Work request. Below are some entries. Copy each line that holds the string "early".

Source material.
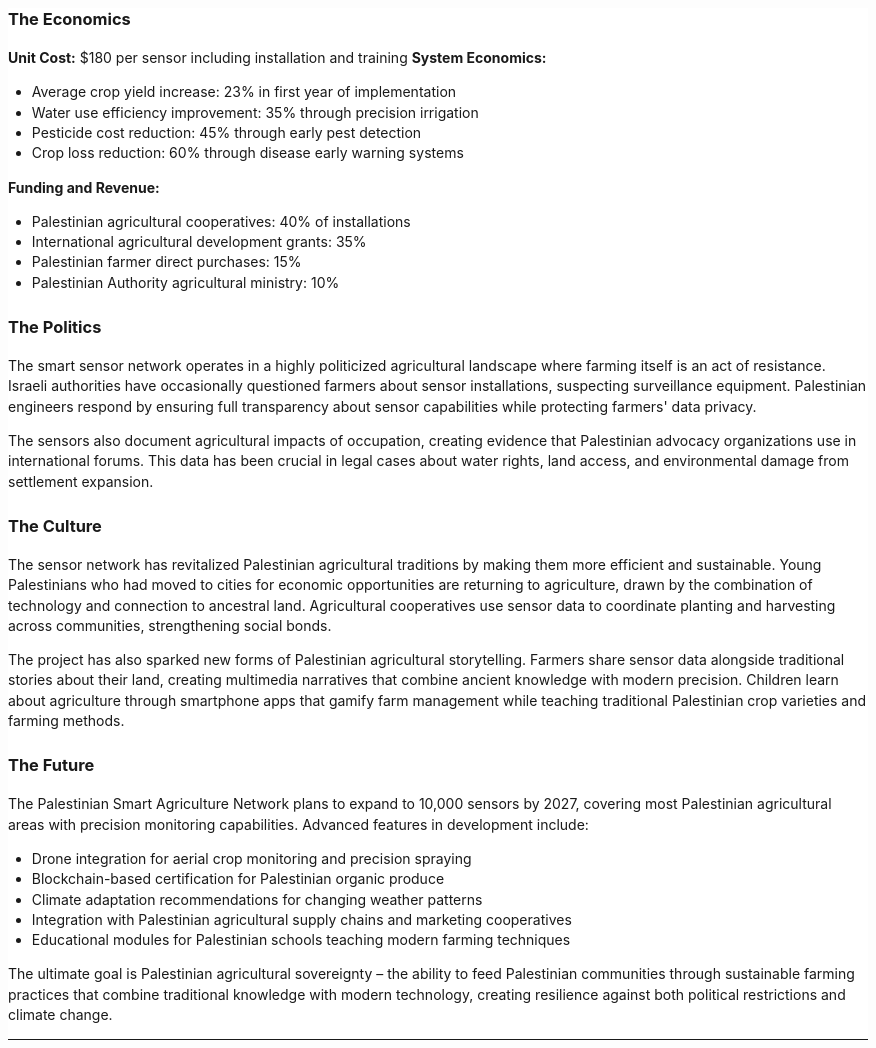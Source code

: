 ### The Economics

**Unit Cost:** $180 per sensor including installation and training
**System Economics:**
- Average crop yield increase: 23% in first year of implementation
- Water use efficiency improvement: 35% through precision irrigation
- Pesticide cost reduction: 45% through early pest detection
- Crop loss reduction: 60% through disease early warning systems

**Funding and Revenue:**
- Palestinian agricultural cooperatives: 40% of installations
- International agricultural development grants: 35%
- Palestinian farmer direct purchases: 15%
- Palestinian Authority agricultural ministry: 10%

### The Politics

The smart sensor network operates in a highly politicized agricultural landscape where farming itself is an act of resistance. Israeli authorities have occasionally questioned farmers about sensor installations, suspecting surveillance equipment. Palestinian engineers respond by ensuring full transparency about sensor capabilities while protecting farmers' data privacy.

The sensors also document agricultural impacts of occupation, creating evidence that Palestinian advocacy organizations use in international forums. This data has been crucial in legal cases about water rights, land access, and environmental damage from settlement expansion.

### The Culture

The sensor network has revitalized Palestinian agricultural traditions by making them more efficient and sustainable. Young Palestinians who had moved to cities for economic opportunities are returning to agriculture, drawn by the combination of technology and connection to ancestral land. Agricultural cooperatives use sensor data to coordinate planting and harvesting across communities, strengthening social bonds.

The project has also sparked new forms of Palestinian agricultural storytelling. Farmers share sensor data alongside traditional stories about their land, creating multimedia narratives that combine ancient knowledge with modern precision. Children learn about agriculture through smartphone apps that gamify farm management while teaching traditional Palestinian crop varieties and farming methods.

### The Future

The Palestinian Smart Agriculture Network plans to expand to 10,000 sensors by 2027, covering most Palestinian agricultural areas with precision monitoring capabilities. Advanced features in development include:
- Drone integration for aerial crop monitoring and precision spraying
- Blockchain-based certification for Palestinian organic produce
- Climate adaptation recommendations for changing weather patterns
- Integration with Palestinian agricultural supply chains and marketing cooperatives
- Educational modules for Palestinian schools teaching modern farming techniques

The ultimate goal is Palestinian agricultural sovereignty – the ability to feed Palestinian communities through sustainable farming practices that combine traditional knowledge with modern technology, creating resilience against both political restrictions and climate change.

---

Answer for the task.
- Pesticide cost reduction: 45% through early pest detection
- Crop loss reduction: 60% through disease early warning systems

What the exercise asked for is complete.